- **TASK INSTRUCTIONS**:
From the data that follows, copy every line with the string "artwork".

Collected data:
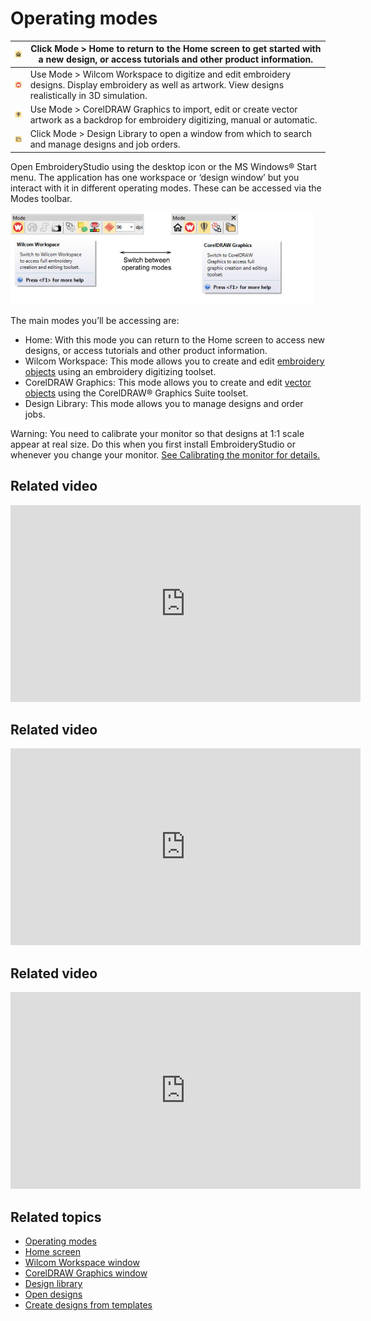 # Operating modes

| ![Home.png](assets/Home.png)                           | Click Mode > Home to return to the Home screen to get started with a new design, or access tutorials and other product information.                      |
| ------------------------------------------------------ | -------------------------------------------------------------------------------------------------------------------------------------------------------- |
| ![SwitchToWilcom.png](assets/SwitchToWilcom.png)       | Use Mode > Wilcom Workspace to digitize and edit embroidery designs. Display embroidery as well as artwork. View designs realistically in 3D simulation. |
| ![SwitchToCorelDRAW.png](assets/SwitchToCorelDRAW.png) | Use Mode > CorelDRAW Graphics to import, edit or create vector artwork as a backdrop for embroidery digitizing, manual or automatic.                     |
| ![DesignLibrary.png](assets/DesignLibrary.png)         | Click Mode > Design Library to open a window from which to search and manage designs and job orders.                                                     |

Open EmbroideryStudio using the desktop icon or the MS Windows® Start menu. The application has one workspace or ‘design window’ but you interact with it in different operating modes. These can be accessed via the Modes toolbar.

![summary_-_designs00003.png](assets/summary_-_designs00003.png)

The main modes you’ll be accessing are:

- Home: With this mode you can return to the Home screen to access new designs, or access tutorials and other product information.
- Wilcom Workspace: This mode allows you to create and edit [embroidery objects](../../glossary/glossary#embroidery-objects) using an embroidery digitizing toolset.
- CorelDRAW Graphics: This mode allows you to create and edit [vector objects](../../glossary/glossary) using the CorelDRAW® Graphics Suite toolset.
- Design Library: This mode allows you to manage designs and order jobs.

Warning: You need to calibrate your monitor so that designs at 1:1 scale appear at real size. Do this when you first install EmbroideryStudio or whenever you change your monitor. [See Calibrating the monitor for details.](../../Setup/hardware/Calibrating_the_monitor)

## Related video

<iframe src="https://www.youtube.com/embed/q1zVNto4nVw" frameborder="0" 
		 allow="accelerometer; autoplay; encrypted-media; gyroscope; picture-in-picture" 
		 allowfullscreen="" style="width: 560px; height: 315px;">

</iframe>

## Related video

<iframe src="https://www.youtube.com/embed/Yr2UTwcKr8Y" frameborder="0" 
		 allow="accelerometer; autoplay; encrypted-media; gyroscope; picture-in-picture" 
		 allowfullscreen="" style="width: 560px; height: 315px;">

</iframe>

## Related video

<iframe src="https://www.youtube.com/embed/AFnOJrW505g" frameborder="0" 
		 allow="accelerometer; autoplay; encrypted-media; gyroscope; picture-in-picture" 
		 allowfullscreen="" style="width: 560px; height: 315px;">

</iframe>

## Related topics

- [Operating modes](../../Basics/basics/Operating_modes)
- [Home screen](../../Basics/basics/Home_screen)
- [Wilcom Workspace window](../../Basics/basics/Wilcom_Workspace_window)
- [CorelDRAW Graphics window](../../Basics/basics/CorelDRAW_Graphics_window)
- [Design library](../../Basics/basics/Design_library)
- [Open designs](../../Basics/basics/Open_designs)
- [Create designs from templates](../../Basics/basics/Create_designs_from_templates)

- **RESPONSE TO THE TASK**:
| ![SwitchToWilcom.png](assets/SwitchToWilcom.png)       | Use Mode > Wilcom Workspace to digitize and edit embroidery designs. Display embroidery as well as artwork. View designs realistically in 3D simulation. |
| ![SwitchToCorelDRAW.png](assets/SwitchToCorelDRAW.png) | Use Mode > CorelDRAW Graphics to import, edit or create vector artwork as a backdrop for embroidery digitizing, manual or automatic.                     |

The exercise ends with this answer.